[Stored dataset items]
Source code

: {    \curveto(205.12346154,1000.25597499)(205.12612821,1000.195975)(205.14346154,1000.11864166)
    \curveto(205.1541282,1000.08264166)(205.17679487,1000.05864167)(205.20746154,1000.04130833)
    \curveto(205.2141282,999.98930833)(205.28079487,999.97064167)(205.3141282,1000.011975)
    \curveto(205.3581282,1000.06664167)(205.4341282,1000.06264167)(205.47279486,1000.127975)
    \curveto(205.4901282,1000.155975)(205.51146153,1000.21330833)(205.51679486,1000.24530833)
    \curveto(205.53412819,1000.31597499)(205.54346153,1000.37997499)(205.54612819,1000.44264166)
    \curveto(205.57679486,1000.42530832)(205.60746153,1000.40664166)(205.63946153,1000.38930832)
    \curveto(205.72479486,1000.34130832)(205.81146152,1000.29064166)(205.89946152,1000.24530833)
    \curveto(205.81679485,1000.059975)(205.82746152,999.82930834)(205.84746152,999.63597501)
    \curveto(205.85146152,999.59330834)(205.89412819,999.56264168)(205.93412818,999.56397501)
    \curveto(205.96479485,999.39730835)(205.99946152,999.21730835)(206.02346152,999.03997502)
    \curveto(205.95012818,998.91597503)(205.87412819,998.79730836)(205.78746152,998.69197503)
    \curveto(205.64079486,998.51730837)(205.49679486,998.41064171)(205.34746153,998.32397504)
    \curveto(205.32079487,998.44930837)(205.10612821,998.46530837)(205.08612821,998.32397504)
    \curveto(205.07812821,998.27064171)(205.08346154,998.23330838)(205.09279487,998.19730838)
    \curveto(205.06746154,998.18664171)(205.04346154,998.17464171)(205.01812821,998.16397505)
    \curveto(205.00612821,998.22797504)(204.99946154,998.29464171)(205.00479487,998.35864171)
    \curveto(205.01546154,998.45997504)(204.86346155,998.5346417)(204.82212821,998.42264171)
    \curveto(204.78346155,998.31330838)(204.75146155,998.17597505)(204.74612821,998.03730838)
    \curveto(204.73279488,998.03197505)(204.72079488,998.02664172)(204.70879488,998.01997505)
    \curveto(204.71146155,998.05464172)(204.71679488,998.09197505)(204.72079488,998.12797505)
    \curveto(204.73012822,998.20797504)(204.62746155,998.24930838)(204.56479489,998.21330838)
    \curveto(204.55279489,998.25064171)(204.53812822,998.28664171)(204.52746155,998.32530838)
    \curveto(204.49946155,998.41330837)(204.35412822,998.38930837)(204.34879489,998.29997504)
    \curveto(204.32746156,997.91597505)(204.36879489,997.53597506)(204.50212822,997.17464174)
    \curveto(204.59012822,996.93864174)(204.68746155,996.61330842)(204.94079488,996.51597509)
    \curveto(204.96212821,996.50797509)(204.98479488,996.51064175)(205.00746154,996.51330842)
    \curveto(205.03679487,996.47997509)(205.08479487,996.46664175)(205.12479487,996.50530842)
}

> What you should do
Set down the entries above once more, verbatim.

> Expected answer
Source code

: {    \curveto(205.12346154,1000.25597499)(205.12612821,1000.195975)(205.14346154,1000.11864166)
    \curveto(205.1541282,1000.08264166)(205.17679487,1000.05864167)(205.20746154,1000.04130833)
    \curveto(205.2141282,999.98930833)(205.28079487,999.97064167)(205.3141282,1000.011975)
    \curveto(205.3581282,1000.06664167)(205.4341282,1000.06264167)(205.47279486,1000.127975)
    \curveto(205.4901282,1000.155975)(205.51146153,1000.21330833)(205.51679486,1000.24530833)
    \curveto(205.53412819,1000.31597499)(205.54346153,1000.37997499)(205.54612819,1000.44264166)
    \curveto(205.57679486,1000.42530832)(205.60746153,1000.40664166)(205.63946153,1000.38930832)
    \curveto(205.72479486,1000.34130832)(205.81146152,1000.29064166)(205.89946152,1000.24530833)
    \curveto(205.81679485,1000.059975)(205.82746152,999.82930834)(205.84746152,999.63597501)
    \curveto(205.85146152,999.59330834)(205.89412819,999.56264168)(205.93412818,999.56397501)
    \curveto(205.96479485,999.39730835)(205.99946152,999.21730835)(206.02346152,999.03997502)
    \curveto(205.95012818,998.91597503)(205.87412819,998.79730836)(205.78746152,998.69197503)
    \curveto(205.64079486,998.51730837)(205.49679486,998.41064171)(205.34746153,998.32397504)
    \curveto(205.32079487,998.44930837)(205.10612821,998.46530837)(205.08612821,998.32397504)
    \curveto(205.07812821,998.27064171)(205.08346154,998.23330838)(205.09279487,998.19730838)
    \curveto(205.06746154,998.18664171)(205.04346154,998.17464171)(205.01812821,998.16397505)
    \curveto(205.00612821,998.22797504)(204.99946154,998.29464171)(205.00479487,998.35864171)
    \curveto(205.01546154,998.45997504)(204.86346155,998.5346417)(204.82212821,998.42264171)
    \curveto(204.78346155,998.31330838)(204.75146155,998.17597505)(204.74612821,998.03730838)
    \curveto(204.73279488,998.03197505)(204.72079488,998.02664172)(204.70879488,998.01997505)
    \curveto(204.71146155,998.05464172)(204.71679488,998.09197505)(204.72079488,998.12797505)
    \curveto(204.73012822,998.20797504)(204.62746155,998.24930838)(204.56479489,998.21330838)
    \curveto(204.55279489,998.25064171)(204.53812822,998.28664171)(204.52746155,998.32530838)
    \curveto(204.49946155,998.41330837)(204.35412822,998.38930837)(204.34879489,998.29997504)
    \curveto(204.32746156,997.91597505)(204.36879489,997.53597506)(204.50212822,997.17464174)
    \curveto(204.59012822,996.93864174)(204.68746155,996.61330842)(204.94079488,996.51597509)
    \curveto(204.96212821,996.50797509)(204.98479488,996.51064175)(205.00746154,996.51330842)
    \curveto(205.03679487,996.47997509)(205.08479487,996.46664175)(205.12479487,996.50530842)
}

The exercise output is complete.